Adapun saat ini, Bambang mengatakan, draf tim Satgas Gakkum Pertambangan Ilegal sudah selesai disusun oleh Kementerian Koordinator Bidang Politik, Hukum, dan Keamanan (Kemenko Polhukam). Dengan begitu, pihaknya tinggal menunggu persetujuan Presiden RI Jokowi.
“Drafnya (Tim Satgas Gakkum Pertambangan Ilegal) sudah, drafnya dari Menko Polhukam kalau nggak salah ya, kita tunggu itu (Keppres),” tambah dia.
Oleh karena itu, dia berharap persetujuan Presiden bisa segera diperoleh.
“Ya mestinya, ini kan sudah bulan 12, semoga saja segera,” jawab Bambang saat ditanya target dikantonginya persetujuan Presiden untuk pembentukan Satgas ini.

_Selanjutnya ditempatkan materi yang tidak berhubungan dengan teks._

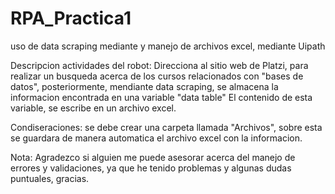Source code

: # RPA_Practica1
uso de data scraping mediante  y manejo de archivos excel, mediante Uipath

Descripcion actividades del robot:
Direcciona al  sitio web de Platzi, para realizar un busqueda acerca de los cursos relacionados con "bases de datos", posteriormente, mendiante data scraping, se almacena la informacion encontrada en una variable "data table"
El contenido de esta variable, se escribe en un archivo excel.

Condiseraciones:
se debe crear una carpeta llamada "Archivos", sobre esta se guardara de manera automatica el archivo excel con la informacion.

Nota:
Agradezco si alguien me puede asesorar acerca del manejo de errores y validaciones, ya que he tenido problemas y algunas dudas puntuales, gracias.
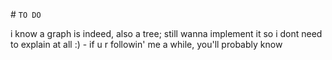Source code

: # `TO DO`

i know a graph is indeed, also a tree; still wanna implement it so i dont need to explain at all :) - if u r followin' me a while, you'll probably know 
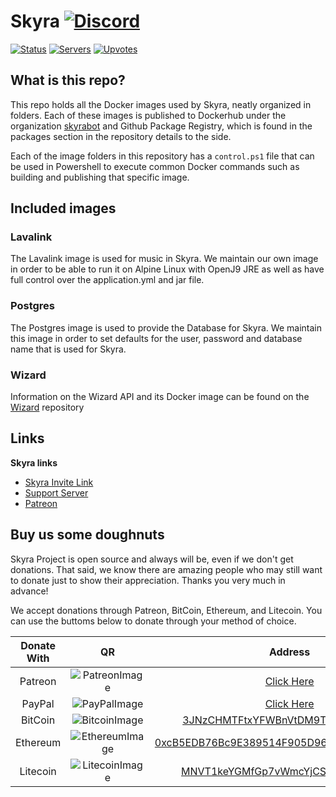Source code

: # Skyra [![Discord](https://discordapp.com/api/guilds/254360814063058944/embed.png)](https://join.skyra.pw)

[![Status](https://top.gg/api/widget/status/266624760782258186.svg?noavatar=true)](https://top.gg/bot/266624760782258186)
[![Servers](https://top.gg/api/widget/servers/266624760782258186.svg?noavatar=true)](https://top.gg/bot/266624760782258186)
[![Upvotes](https://top.gg/api/widget/upvotes/266624760782258186.svg?noavatar=true)](https://top.gg/bot/266624760782258186)

## What is this repo?

This repo holds all the Docker images used by Skyra, neatly organized in folders. Each of these images is published to Dockerhub under the organization [skyrabot] and Github Package Registry, which is found in the packages section in the repository details to the side.

Each of the image folders in this repository has a `control.ps1` file that can be used in Powershell to execute common Docker commands such as building and publishing that specific image.

## Included images

### Lavalink

The Lavalink image is used for music in Skyra. We maintain our own image in order to be able to run it on Alpine Linux with OpenJ9 JRE as well as have full control over the application.yml and jar file.

### Postgres

The Postgres image is used to provide the Database for Skyra. We maintain this image in order to set defaults for the user, password and database name that is used for Skyra.

### Wizard

Information on the Wizard API and its Docker image can be found on the [Wizard] repository

## Links

**Skyra links**

-   [Skyra Invite Link]
-   [Support Server]
-   [Patreon]

## Buy us some doughnuts

Skyra Project is open source and always will be, even if we don't get donations. That said, we know there are amazing people who
may still want to donate just to show their appreciation. Thanks you very much in advance!

We accept donations through Patreon, BitCoin, Ethereum, and Litecoin. You can use the buttoms below to donate through your method of choice.

| Donate With |         QR         |                                                                  Address                                                                  |
| :---------: | :----------------: | :---------------------------------------------------------------------------------------------------------------------------------------: |
|   Patreon   | ![PatreonImage][]  |                                               [Click Here](https://www.patreon.com/kyranet)                                               |
|   PayPal    |  ![PayPalImage][]  |                     [Click Here](https://www.paypal.com/cgi-bin/webscr?cmd=_s-xclick&hosted_button_id=CET28NRZTDQ8L)                      |
|   BitCoin   | ![BitcoinImage][]  |         [3JNzCHMTFtxYFWBnVtDM9Tt34zFbKvdwco](bitcoin:3JNzCHMTFtxYFWBnVtDM9Tt34zFbKvdwco?amount=0.01&label=Skyra%20Discord%20Bot)          |
|  Ethereum   | ![EthereumImage][] | [0xcB5EDB76Bc9E389514F905D9680589004C00190c](ethereum:0xcB5EDB76Bc9E389514F905D9680589004C00190c?amount=0.01&label=Skyra%20Discord%20Bot) |
|  Litecoin   | ![LitecoinImage][] |         [MNVT1keYGMfGp7vWmcYjCS8ntU8LNvjnqM](litecoin:MNVT1keYGMfGp7vWmcYjCS8ntU8LNvjnqM?amount=0.01&label=Skyra%20Discord%20Bot)         |

<!----------------- LINKS --------------->

[skyrabot]: https://hub.docker.com/u/skyrabot
[wizard]: https://github.com/skyra-project/wizard

[skyra invite link]: https://skyra.pw/invite
[support server]: https://join.skyra.pw

[patreon]: https://www.patreon.com/kyranet
[patreonimage]: https://raw.githubusercontent.com/skyra-project/Skyra/master/assets/github/patreon.png
[paypalimage]: https://raw.githubusercontent.com/skyra-project/Skyra/master/assets/github/paypal.png
[bitcoinimage]: https://raw.githubusercontent.com/skyra-project/Skyra/master/assets/github/bitcoin.png
[ethereumimage]: https://raw.githubusercontent.com/skyra-project/Skyra/master/assets/github/ethereum.png
[litecoinimage]: https://raw.githubusercontent.com/skyra-project/Skyra/master/assets/github/litecoin.png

Seperti diketahui, salah satu tantangan dalam tata kelola sektor pertambangan di Indonesia adalah masih maraknya aktivitas penambang ilegal atau pertambangan tanpa izin (PETI). Selain merusak lingkungan dan mengganggu konservasi, menjamurnya tambang ilegal juga merugikan negara.

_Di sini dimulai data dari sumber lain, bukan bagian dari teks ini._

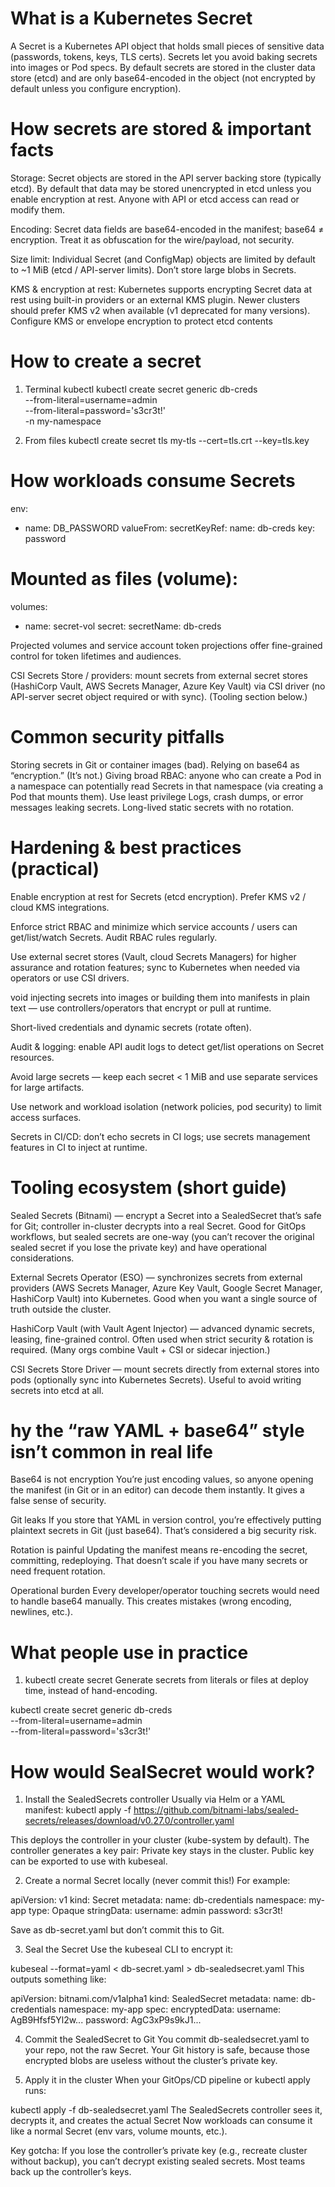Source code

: # What is a Kubernetes Secret

A Secret is a Kubernetes API object that holds small pieces of sensitive data (passwords, 
tokens, keys, TLS certs). 
Secrets let you avoid baking secrets into images or Pod specs. 
By default secrets are stored in the cluster data store (etcd) and are only base64-encoded in the object (not encrypted 
by default unless you configure encryption).


# How secrets are stored & important facts
Storage: Secret objects are stored in the API server backing store (typically etcd). 
By default that data may be stored unencrypted in etcd unless you enable encryption at rest. 
Anyone with API or etcd access can read or modify them. 

Encoding: Secret data fields are base64-encoded in the manifest; base64 ≠ encryption. Treat it as obfuscation for the wire/payload, not security. 

Size limit: Individual Secret (and ConfigMap) objects are limited by default to ~1 MiB (etcd / API-server limits). Don’t store large blobs in Secrets. 

KMS & encryption at rest: Kubernetes supports encrypting Secret data at rest using built-in providers or an external KMS plugin. 
Newer clusters should prefer KMS v2 when available (v1 deprecated for many versions). Configure KMS or envelope encryption to protect etcd contents

# How to create a secret

1. Terminal kubectl
kubectl create secret generic db-creds \
  --from-literal=username=admin \
  --from-literal=password='s3cr3t!' \
  -n my-namespace

2. From files
kubectl create secret tls my-tls --cert=tls.crt --key=tls.key

# How workloads consume Secrets

env:
  - name: DB_PASSWORD
    valueFrom:
      secretKeyRef:
        name: db-creds
        key: password

# Mounted as files (volume):
volumes:
  - name: secret-vol
    secret:
      secretName: db-creds

Projected volumes and service account token projections offer fine-grained control for token lifetimes and audiences.

CSI Secrets Store / providers: mount secrets from external secret stores (HashiCorp Vault, AWS Secrets Manager, 
Azure Key Vault) via CSI driver (no API-server secret object required or with sync). (Tooling section below.)


# Common security pitfalls
Storing secrets in Git or container images (bad).
Relying on base64 as “encryption.” (It’s not.)
Giving broad RBAC: anyone who can create a Pod in a namespace can potentially read Secrets in that namespace (via creating a Pod that mounts them). Use least privilege
Logs, crash dumps, or error messages leaking secrets.
Long-lived static secrets with no rotation.

# Hardening & best practices (practical)
Enable encryption at rest for Secrets (etcd encryption). Prefer KMS v2 / cloud KMS integrations.

Enforce strict RBAC and minimize which service accounts / users can get/list/watch Secrets. Audit RBAC rules regularly.

Use external secret stores (Vault, cloud Secrets Managers) for higher assurance and rotation features; sync to Kubernetes when needed via operators or use CSI drivers.

void injecting secrets into images or building them into manifests in plain text — use controllers/operators that encrypt or pull at runtime.

Short-lived credentials and dynamic secrets (rotate often).

Audit & logging: enable API audit logs to detect get/list operations on Secret resources.

Avoid large secrets — keep each secret < 1 MiB and use separate services for large artifacts.

Use network and workload isolation (network policies, pod security) to limit access surfaces.

Secrets in CI/CD: don’t echo secrets in CI logs; use secrets management features in CI to inject at runtime.


# Tooling ecosystem (short guide)

Sealed Secrets (Bitnami) — encrypt a Secret into a SealedSecret that’s safe for Git; controller in-cluster decrypts into a real Secret. 
Good for GitOps workflows, but sealed secrets are one-way (you can’t recover the original sealed secret if you lose the private key) 
and have operational considerations.

External Secrets Operator (ESO) — synchronizes secrets from external providers (AWS Secrets Manager, Azure Key Vault, Google Secret Manager, 
HashiCorp Vault) into Kubernetes. Good when you want a single source of truth outside the cluster.

HashiCorp Vault (with Vault Agent Injector) — advanced dynamic secrets, leasing, fine-grained control. 
Often used when strict security & rotation is required. (Many orgs combine Vault + CSI or sidecar injection.)

CSI Secrets Store Driver — mount secrets directly from external stores into pods (optionally sync into Kubernetes Secrets). 
Useful to avoid writing secrets into etcd at all.

# hy the “raw YAML + base64” style isn’t common in real life

Base64 is not encryption
You’re just encoding values, so anyone opening the manifest (in Git or in an editor) can decode them instantly. It gives a false sense of security.

Git leaks
If you store that YAML in version control, you’re effectively putting plaintext secrets in Git (just base64). That’s considered a big security risk.

Rotation is painful
Updating the manifest means re-encoding the secret, committing, redeploying. That doesn’t scale if you have many secrets or need frequent rotation.

Operational burden
Every developer/operator touching secrets would need to handle base64 manually. This creates mistakes (wrong encoding, newlines, etc.).

# What people use in practice

1. kubectl create secret
Generate secrets from literals or files at deploy time, instead of hand-encoding.

kubectl create secret generic db-creds \
  --from-literal=username=admin \
  --from-literal=password='s3cr3t!'

# How would SealSecret would work?

1. Install the SealedSecrets controller
  Usually via Helm or a YAML manifest:
  kubectl apply -f https://github.com/bitnami-labs/sealed-secrets/releases/download/v0.27.0/controller.yaml

This deploys the controller in your cluster (kube-system by default).
The controller generates a key pair:
Private key stays in the cluster.
Public key can be exported to use with kubeseal.

2. Create a normal Secret locally (never commit this!)
For example:

apiVersion: v1
kind: Secret
metadata:
  name: db-credentials
  namespace: my-app
type: Opaque
stringData:
  username: admin
  password: s3cr3t!

Save as db-secret.yaml but don’t commit this to Git.

3. Seal the Secret
Use the kubeseal CLI to encrypt it:

kubeseal --format=yaml < db-secret.yaml > db-sealedsecret.yaml
This outputs something like:

apiVersion: bitnami.com/v1alpha1
kind: SealedSecret
metadata:
  name: db-credentials
  namespace: my-app
spec:
  encryptedData:
    username: AgB9Hfsf5Yl2w...
    password: AgC3xP9s9kJ1...

4. Commit the SealedSecret to Git
You commit db-sealedsecret.yaml to your repo, not the raw Secret.
Your Git history is safe, because those encrypted blobs are useless without the cluster’s private key.

5. Apply it in the cluster
When your GitOps/CD pipeline or kubectl apply runs:

kubectl apply -f db-sealedsecret.yaml
The SealedSecrets controller sees it, decrypts it, and creates the actual Secret
Now workloads can consume it like a normal Secret (env vars, volume mounts, etc.).

Key gotcha:
If you lose the controller’s private key (e.g., recreate cluster without backup), you can’t decrypt existing sealed secrets. Most teams back up the controller’s keys.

Bahkan tak jarang, kerap menyulut konflik sosial dan keamanan.
Berdasarkan hasil pemetaan, telah identifikasi terdapat sebanyak lokasi 2.741 PETI. Dari jumlah tersebut, sebanyak 1.215 lokasi telah ditetapkan sebagai Wilayah Pertambangan Rakyat (WPR).
Bambang mengungkapkan, diperlukan pendekatan khusus dan pembinaan untuk menertibkan praktik-praktik penambangan tanpa izin yang dilakukan oleh masyarakat setempat.
Sikap proaktif Pemda juga diperlukan dalam memperjuangkan pertambangan rakyat. Sebab pengajuan WPR sendiri dilakukan oleh Gubernur kepada Menteri ESDM dengan mempertimbangkan rekomendasi dan kesesuaian tata ruang, daya dukung lingkungan, dan daya tampung kegiatan.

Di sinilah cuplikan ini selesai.